● Assigned task
In the material below, the lines from the one containing "- Swaroop C" through the one containing "Большинство компилируемых языков" are to be given again exactly, ends included, and no others.

● Entries supplied
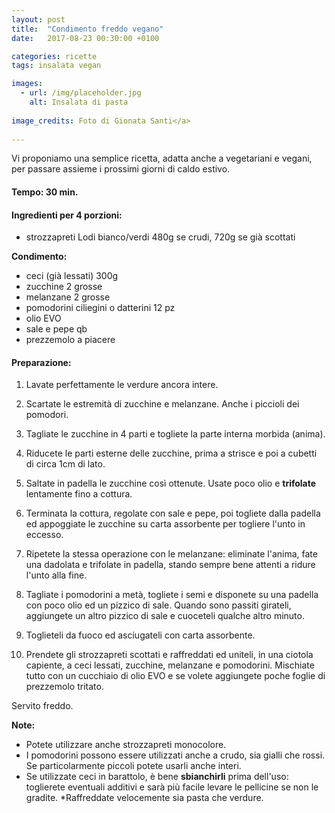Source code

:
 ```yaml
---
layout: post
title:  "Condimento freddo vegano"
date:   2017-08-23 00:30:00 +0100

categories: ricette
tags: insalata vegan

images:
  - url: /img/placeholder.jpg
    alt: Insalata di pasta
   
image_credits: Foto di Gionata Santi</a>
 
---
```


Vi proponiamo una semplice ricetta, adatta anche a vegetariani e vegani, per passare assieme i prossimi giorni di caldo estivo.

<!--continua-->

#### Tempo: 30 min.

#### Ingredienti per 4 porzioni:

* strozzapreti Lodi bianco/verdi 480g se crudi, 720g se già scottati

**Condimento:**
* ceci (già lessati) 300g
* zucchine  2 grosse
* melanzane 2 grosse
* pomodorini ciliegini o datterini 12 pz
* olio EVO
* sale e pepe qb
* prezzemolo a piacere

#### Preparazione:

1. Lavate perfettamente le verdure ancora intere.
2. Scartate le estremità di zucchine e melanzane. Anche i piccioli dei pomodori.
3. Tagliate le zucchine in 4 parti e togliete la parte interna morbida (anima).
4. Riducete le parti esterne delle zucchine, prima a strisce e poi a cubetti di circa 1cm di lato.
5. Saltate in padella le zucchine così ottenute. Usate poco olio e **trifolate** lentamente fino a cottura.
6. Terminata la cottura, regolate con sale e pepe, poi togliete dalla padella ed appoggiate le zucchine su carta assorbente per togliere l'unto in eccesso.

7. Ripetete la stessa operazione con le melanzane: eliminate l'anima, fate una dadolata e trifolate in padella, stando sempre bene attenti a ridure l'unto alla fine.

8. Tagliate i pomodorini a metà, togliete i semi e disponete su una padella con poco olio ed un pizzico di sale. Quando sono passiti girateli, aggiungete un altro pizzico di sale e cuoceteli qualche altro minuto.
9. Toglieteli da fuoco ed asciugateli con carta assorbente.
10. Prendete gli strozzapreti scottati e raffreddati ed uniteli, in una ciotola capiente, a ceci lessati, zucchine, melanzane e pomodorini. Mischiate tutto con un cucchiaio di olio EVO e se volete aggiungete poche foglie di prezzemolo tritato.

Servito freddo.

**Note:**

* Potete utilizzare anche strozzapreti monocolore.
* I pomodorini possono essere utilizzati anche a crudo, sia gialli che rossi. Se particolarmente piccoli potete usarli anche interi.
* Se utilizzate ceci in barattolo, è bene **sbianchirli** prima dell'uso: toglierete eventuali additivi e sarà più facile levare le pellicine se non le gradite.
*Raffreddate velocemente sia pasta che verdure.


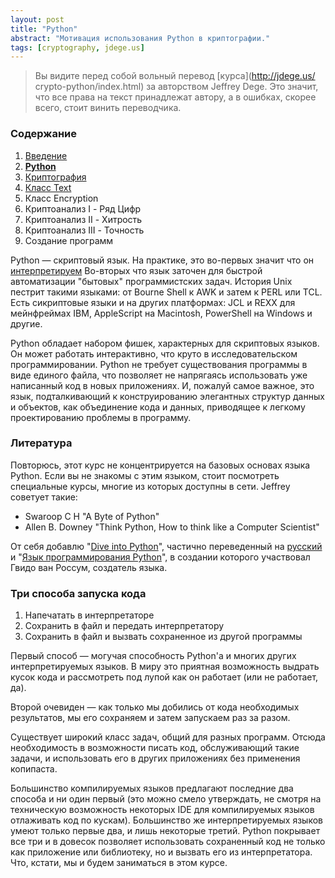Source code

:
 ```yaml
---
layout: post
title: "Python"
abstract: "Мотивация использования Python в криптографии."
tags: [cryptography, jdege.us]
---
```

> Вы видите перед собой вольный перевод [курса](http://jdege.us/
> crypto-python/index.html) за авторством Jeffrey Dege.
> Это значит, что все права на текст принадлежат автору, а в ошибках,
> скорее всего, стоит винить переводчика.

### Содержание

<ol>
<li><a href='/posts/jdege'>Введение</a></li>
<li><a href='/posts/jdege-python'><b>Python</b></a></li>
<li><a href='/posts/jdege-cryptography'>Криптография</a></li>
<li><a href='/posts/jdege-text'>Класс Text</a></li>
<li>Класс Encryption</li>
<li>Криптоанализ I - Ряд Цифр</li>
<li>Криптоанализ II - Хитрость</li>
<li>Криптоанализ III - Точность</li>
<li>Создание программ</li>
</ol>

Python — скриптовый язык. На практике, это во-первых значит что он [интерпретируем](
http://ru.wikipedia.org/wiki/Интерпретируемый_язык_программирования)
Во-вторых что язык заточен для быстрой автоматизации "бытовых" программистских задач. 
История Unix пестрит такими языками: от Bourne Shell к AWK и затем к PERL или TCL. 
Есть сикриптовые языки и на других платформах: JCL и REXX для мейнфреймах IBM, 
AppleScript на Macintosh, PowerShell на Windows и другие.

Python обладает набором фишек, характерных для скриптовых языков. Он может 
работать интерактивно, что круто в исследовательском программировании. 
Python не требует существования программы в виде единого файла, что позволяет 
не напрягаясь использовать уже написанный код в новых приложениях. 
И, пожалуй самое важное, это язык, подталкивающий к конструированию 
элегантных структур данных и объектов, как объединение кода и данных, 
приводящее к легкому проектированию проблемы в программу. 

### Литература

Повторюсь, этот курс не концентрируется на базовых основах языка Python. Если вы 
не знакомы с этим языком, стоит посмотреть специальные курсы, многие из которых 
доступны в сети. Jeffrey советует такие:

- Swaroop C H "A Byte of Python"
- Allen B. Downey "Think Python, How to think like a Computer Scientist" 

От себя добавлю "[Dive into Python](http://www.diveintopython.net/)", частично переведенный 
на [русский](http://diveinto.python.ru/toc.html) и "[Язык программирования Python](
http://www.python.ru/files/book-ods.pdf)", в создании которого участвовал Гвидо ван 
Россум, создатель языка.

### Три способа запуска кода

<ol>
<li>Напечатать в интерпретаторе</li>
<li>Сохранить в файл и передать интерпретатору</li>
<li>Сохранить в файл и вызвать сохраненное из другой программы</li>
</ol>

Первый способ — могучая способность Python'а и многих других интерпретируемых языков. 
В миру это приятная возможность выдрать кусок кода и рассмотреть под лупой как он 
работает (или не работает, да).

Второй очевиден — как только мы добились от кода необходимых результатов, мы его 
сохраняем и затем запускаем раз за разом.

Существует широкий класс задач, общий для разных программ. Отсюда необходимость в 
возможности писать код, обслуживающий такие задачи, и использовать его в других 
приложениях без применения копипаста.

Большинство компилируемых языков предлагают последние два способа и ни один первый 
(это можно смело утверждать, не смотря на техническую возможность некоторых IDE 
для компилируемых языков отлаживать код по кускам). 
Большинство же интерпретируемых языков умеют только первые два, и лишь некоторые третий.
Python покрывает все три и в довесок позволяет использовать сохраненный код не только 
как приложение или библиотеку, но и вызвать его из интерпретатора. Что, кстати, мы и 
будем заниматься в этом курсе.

==

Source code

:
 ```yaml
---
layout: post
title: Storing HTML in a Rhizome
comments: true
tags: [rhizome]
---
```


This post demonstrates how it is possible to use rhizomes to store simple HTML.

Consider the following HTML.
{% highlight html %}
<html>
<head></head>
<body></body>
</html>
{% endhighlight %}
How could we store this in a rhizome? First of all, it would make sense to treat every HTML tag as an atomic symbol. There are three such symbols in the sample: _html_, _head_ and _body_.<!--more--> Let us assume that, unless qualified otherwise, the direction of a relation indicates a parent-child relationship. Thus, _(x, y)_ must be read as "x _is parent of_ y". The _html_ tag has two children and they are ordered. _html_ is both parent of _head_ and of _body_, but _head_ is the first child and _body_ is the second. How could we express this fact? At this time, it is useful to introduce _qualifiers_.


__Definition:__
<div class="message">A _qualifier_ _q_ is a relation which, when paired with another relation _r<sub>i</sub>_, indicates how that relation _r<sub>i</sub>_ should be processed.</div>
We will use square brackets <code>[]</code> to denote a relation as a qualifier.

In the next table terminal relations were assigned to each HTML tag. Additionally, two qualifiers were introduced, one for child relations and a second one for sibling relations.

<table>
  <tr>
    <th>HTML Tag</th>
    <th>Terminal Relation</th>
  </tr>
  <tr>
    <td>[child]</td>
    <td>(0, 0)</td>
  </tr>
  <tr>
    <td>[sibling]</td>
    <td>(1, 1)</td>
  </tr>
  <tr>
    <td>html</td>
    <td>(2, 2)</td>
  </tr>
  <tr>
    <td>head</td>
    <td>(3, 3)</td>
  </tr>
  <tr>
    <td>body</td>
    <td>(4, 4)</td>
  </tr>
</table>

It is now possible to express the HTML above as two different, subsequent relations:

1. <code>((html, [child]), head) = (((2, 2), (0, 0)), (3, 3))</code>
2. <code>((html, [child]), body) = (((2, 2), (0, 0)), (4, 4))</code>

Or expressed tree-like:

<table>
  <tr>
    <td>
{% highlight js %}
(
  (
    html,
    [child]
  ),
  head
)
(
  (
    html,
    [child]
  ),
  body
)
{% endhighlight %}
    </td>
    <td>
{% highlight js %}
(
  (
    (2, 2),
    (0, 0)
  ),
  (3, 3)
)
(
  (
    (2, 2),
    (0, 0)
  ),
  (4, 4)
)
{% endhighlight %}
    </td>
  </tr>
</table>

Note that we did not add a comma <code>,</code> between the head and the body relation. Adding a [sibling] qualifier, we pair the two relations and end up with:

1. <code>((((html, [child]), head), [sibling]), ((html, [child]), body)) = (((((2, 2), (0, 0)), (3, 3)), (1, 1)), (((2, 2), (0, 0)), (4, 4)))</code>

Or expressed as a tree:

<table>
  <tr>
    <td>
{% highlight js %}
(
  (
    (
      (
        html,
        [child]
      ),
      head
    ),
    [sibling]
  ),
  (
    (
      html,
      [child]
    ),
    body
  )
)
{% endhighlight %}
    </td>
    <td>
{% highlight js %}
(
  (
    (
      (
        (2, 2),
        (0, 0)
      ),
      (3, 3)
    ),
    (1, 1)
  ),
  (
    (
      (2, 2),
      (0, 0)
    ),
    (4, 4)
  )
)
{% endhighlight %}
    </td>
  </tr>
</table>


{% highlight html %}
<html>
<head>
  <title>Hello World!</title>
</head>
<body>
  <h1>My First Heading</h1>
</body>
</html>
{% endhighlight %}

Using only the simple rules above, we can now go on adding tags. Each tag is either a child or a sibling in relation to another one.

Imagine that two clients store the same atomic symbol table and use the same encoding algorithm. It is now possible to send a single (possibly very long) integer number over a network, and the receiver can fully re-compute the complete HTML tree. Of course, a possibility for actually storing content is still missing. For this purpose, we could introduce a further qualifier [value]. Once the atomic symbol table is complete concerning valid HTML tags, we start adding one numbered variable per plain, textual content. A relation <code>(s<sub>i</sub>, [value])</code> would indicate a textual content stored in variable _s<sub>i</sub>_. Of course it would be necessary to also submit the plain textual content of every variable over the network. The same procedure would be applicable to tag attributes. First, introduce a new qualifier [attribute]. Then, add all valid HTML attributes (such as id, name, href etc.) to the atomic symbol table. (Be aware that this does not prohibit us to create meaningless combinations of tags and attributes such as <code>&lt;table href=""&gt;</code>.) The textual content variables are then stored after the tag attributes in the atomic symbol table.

● Solved exercise
- Swaroop C H "A Byte of Python"
- Allen B. Downey "Think Python, How to think like a Computer Scientist" 

От себя добавлю "[Dive into Python](http://www.diveintopython.net/)", частично переведенный 
на [русский](http://diveinto.python.ru/toc.html) и "[Язык программирования Python](
http://www.python.ru/files/book-ods.pdf)", в создании которого участвовал Гвидо ван 
Россум, создатель языка.

### Три способа запуска кода

<ol>
<li>Напечатать в интерпретаторе</li>
<li>Сохранить в файл и передать интерпретатору</li>
<li>Сохранить в файл и вызвать сохраненное из другой программы</li>
</ol>

Первый способ — могучая способность Python'а и многих других интерпретируемых языков. 
В миру это приятная возможность выдрать кусок кода и рассмотреть под лупой как он 
работает (или не работает, да).

Второй очевиден — как только мы добились от кода необходимых результатов, мы его 
сохраняем и затем запускаем раз за разом.

Существует широкий класс задач, общий для разных программ. Отсюда необходимость в 
возможности писать код, обслуживающий такие задачи, и использовать его в других 
приложениях без применения копипаста.

Большинство компилируемых языков предлагают последние два способа и ни один первый 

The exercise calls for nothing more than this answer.